§ **WORK REQUIRED**: Tell me how many lines in the entries below contain the word "small"; reply with the number and nothing else.

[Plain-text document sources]
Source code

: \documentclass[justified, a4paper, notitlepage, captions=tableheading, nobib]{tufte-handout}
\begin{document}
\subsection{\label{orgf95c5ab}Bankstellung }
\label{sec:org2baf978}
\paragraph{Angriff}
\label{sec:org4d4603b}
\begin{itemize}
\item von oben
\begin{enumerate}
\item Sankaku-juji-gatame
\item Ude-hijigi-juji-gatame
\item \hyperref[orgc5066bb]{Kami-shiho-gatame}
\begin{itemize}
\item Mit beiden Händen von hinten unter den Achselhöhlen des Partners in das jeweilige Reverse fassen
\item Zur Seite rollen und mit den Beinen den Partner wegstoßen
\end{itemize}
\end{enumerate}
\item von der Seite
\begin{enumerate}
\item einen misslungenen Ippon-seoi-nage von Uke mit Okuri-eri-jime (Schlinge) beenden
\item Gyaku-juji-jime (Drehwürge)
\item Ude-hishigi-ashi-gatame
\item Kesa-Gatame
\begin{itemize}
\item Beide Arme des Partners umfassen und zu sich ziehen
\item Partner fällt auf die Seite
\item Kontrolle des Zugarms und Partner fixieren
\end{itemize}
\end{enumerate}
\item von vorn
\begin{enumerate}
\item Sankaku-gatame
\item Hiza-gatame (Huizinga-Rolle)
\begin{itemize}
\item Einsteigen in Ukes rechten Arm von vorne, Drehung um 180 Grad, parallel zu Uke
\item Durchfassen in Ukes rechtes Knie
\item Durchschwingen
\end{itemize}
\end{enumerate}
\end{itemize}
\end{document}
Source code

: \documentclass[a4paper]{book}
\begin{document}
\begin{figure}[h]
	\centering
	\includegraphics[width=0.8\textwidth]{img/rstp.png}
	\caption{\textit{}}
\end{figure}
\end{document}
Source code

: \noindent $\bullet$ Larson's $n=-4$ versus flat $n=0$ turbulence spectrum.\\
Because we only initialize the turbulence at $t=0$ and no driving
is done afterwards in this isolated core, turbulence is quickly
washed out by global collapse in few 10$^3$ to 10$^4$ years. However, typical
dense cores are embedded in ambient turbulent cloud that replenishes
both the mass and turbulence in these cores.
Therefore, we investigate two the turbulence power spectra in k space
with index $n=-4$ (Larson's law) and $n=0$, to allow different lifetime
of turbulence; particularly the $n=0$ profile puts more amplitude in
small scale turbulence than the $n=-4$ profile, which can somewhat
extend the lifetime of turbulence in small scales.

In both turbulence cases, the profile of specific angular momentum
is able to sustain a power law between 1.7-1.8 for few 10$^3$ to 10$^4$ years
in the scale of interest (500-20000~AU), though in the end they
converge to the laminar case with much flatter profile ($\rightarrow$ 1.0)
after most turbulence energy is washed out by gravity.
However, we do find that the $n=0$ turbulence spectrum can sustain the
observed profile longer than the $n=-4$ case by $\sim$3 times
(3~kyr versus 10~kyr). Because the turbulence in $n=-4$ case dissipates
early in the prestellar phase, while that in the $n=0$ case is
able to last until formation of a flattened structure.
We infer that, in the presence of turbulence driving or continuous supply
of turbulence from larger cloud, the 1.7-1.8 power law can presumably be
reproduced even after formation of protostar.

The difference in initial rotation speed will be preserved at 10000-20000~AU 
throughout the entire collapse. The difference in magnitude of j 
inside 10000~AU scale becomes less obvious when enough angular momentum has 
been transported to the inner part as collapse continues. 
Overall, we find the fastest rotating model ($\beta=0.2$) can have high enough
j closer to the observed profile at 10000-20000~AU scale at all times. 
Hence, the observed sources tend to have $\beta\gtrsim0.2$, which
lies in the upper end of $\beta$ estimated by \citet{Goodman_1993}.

§ **TASK OUTPUT**: 2